Multimodel regression tests don't fail, even though plev in sample data are inconsistent. #956

Peter9192 · 2021-01-20T16:37:45Z

Describe the bug
In #950 I implemented regression tests for a new/alternative multi-cube statistics engine. It fails because the sample data has differering coordinates on plev: some of the cubes have many levels, most only two. But more importantly, there are 2 cubes that have values of [100000.00000001, 92500.00000001] for the air_pressure coordinate.

To my surprise, this doesn't get picked up by the current implementation, which happily uses the plev coordinate of the first input cube for the result. In this case it's safe to assume that the levels are supposed to be the same, but this may not always be the case. I would sleep better if ESMValTool would catch these kind of inconsistencies.

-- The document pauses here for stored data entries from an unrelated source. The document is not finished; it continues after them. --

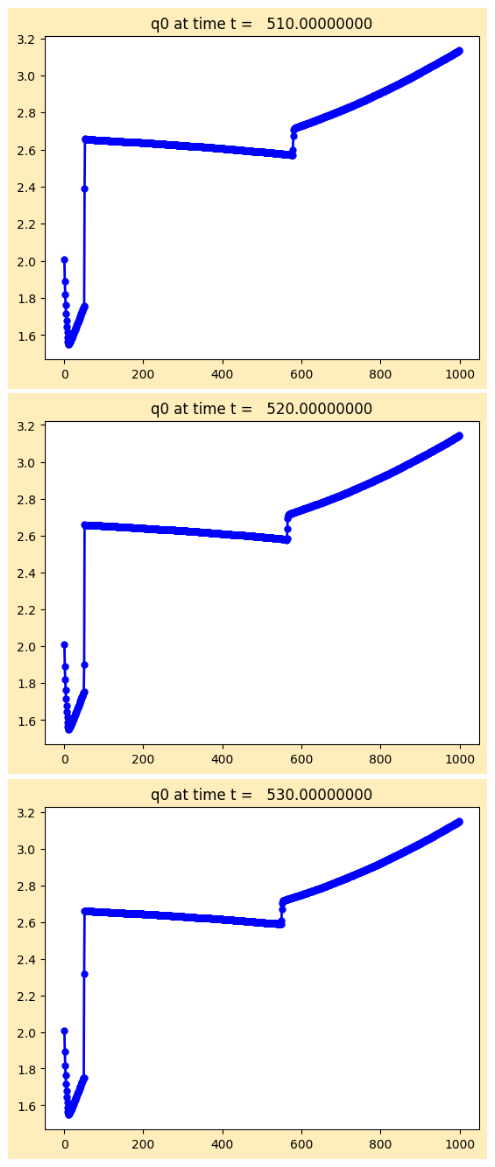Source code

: \documentclass[11pt]{article}
\begin{document}
\vskip 10pt 
\includegraphics[width=0.95\textwidth]{frame0051fig1.png}
\vskip 10pt 
\includegraphics[width=0.95\textwidth]{frame0052fig1.png}
\vskip 10pt 
\includegraphics[width=0.95\textwidth]{frame0053fig1.png}
\end{document}
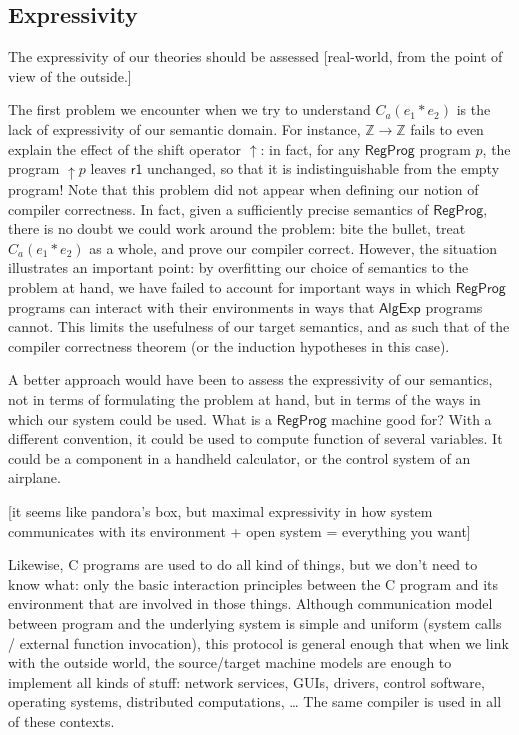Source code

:\documentclass[sigplan,10pt,review,anonymous]{acmart}
\newcommand{\kw}[1]{\ensuremath{ \textsf{#1} }}
\begin{document}
{\color{gray} %

\subsection{Expressivity} %

The expressivity of our theories
should be assessed
[real-world,
from the point of view of the outside.]

The first problem we encounter when we try to understand $C_a(e_1 * e_2)$
is the lack of expressivity of our semantic domain.
For instance,
$\mathbb{Z} \rightarrow \mathbb{Z}$
fails to even explain the effect of the shift operator $\uparrow$:
in fact, for any $\kw{RegProg}$ program $p$,
the program ${\uparrow}p$ leaves $\kw{r1}$ unchanged,
so that it is indistinguishable from the empty program!
Note that this problem did not appear
when defining our notion of compiler correctness.
In fact,
given a sufficiently precise semantics of $\kw{RegProg}$,
there is no doubt we could work around the problem:
bite the bullet, treat $C_a(e_1 * e_2)$ as a whole,
and prove our compiler correct.
However,
the situation illustrates an important point:
by overfitting our choice of semantics to the problem at hand,
we have failed to account for important ways in which
$\kw{RegProg}$ programs can interact with their environments
in ways that $\kw{AlgExp}$ programs cannot.
This limits the usefulness of our target semantics,
and as such that of the compiler correctness theorem
(or the induction hypotheses in this case).

A better approach would have been to
assess the expressivity of our semantics,
not in terms of formulating the problem at hand,
but in terms of the ways in which our system
could be used.
What is a $\kw{RegProg}$ machine good for?
With a different convention,
it could be used to compute function of several variables.
It could be a component in a handheld calculator,
or the control system of an airplane.

[it seems like pandora's box,
but maximal expressivity in how system communicates with its environment
+ open system = everything you want]

Likewise, C programs are used to do all kind of things,
but we don't need to know what:
only the basic interaction principles
between the C program and its environment that are involved
in those things.
Although communication model between program
and the underlying system is simple and uniform
(system calls / external function invocation),
this protocol is general enough that
when we link with the outside world,
the source/target machine models are enough to
implement all kinds of stuff:
network services, GUIs, drivers, control software,
operating systems, distributed computations, \ldots
The same compiler is used in all of these contexts.


} %
\end{document}
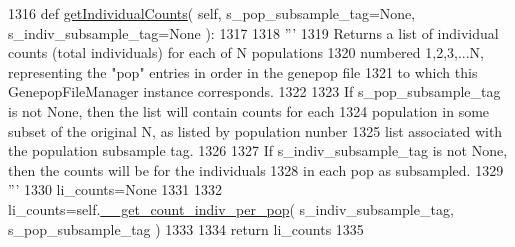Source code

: \begin{DoxyCode}
1316     \textcolor{keyword}{def }\hyperlink{classnegui_1_1genepopfilemanager_1_1GenepopFileManager_aca743749002b9828cd66730e42db4387}{getIndividualCounts}( self, s\_pop\_subsample\_tag=None, s\_indiv\_subsample\_tag=None 
      ):
1317 
1318         \textcolor{stringliteral}{'''}
1319 \textcolor{stringliteral}{        Returns a list of individual counts (total individuals) for each of N populations}
1320 \textcolor{stringliteral}{        numbered 1,2,3,...N, representing the "pop" entries in order in the genepop file}
1321 \textcolor{stringliteral}{        to which this GenepopFileManager instance corresponds.}
1322 \textcolor{stringliteral}{}
1323 \textcolor{stringliteral}{        If s\_pop\_subsample\_tag is not None, then the list will contain counts for each}
1324 \textcolor{stringliteral}{        population in some subset of the original N, as listed by population nunber }
1325 \textcolor{stringliteral}{        list associated with the population subsample tag.}
1326 \textcolor{stringliteral}{}
1327 \textcolor{stringliteral}{        If s\_indiv\_subsample\_tag is not None, then the counts will be for the individuals}
1328 \textcolor{stringliteral}{        in each pop as subsampled.}
1329 \textcolor{stringliteral}{        '''}
1330         li\_counts=\textcolor{keywordtype}{None}
1331 
1332         li\_counts=self.\hyperlink{classnegui_1_1genepopfilemanager_1_1GenepopFileManager_a8efe11151549d7da2bc024f836491af4}{\_\_get\_count\_indiv\_per\_pop}( s\_indiv\_subsample\_tag, 
      s\_pop\_subsample\_tag ) 
1333 
1334         \textcolor{keywordflow}{return} li\_counts
1335 
\end{DoxyCode}
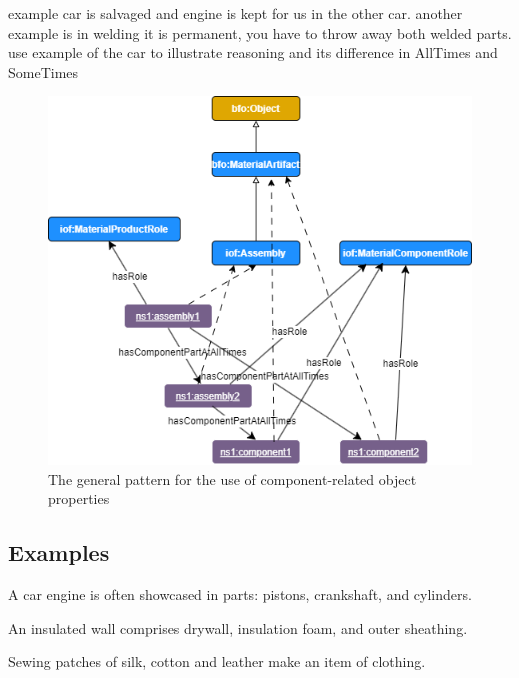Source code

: example car is salvaged and engine is kept for us in the other car. 
another example is in welding it is permanent, you have to throw away both welded parts. 
use example of the car to illustrate reasoning and its difference in AllTimes and SomeTimes

\begin{figure}[h]
\includegraphics[scale=0.5]{scenarios/assemblies-components/images/assembly-components-generic.png}
\caption{The general pattern for the use of component-related object properties} 
\label{gen-pttn-components}
\end{figure}


\subsection*{Examples}

A car engine is often showcased in parts: pistons, crankshaft, and cylinders.

An insulated wall comprises drywall, insulation foam, and outer sheathing.

Sewing patches of silk, cotton and leather make an item of clothing.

@stefsmeets @valeriupredoi any thoughts on this?

The text was updated successfully, but these errors were encountered:

stefsmeets · 2021-01-21T08:37:22Z

Good to see that this is picked up by the new multi-model functions! Initially I had an extract_levels function in the preprocessor for these tests, but I took them out, because apparently these are set by the CMOR standards. So I assumed all to be the same.

I would rather not code too many work-arounds in these tests. One way to solve it would be to ignore the problematic datasets here: https://github.com/ESMValGroup/ESMValTool_sample_data/blob/master/datasets.yml.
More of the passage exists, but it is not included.